EXERCISE DIRECTIONS. In your copy of the data, keep every word exact and include no pictures.

RECORDED INFORMATION.
__________

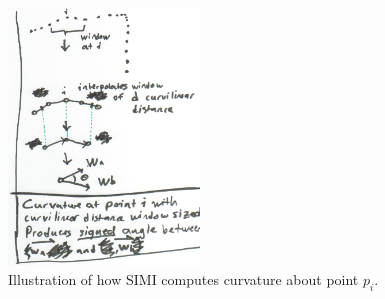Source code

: \begin{figure}
  \centering
  \includegraphics[width=2in]{img/curve-diagram.png}
  \caption[Curvature]{Illustration of how SIMI computes curvature about point $p_i$.}
  \label{fig:curvature-diagram}
\end{figure}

__________

RESPONSE TO THIS TASK.
Source code

: \begin{figure}
  \centering
  \includegraphics[width=2in]{img/curve-diagram.png}
  \caption[Curvature]{Illustration of how SIMI computes curvature about point $p_i$.}
  \label{fig:curvature-diagram}
\end{figure}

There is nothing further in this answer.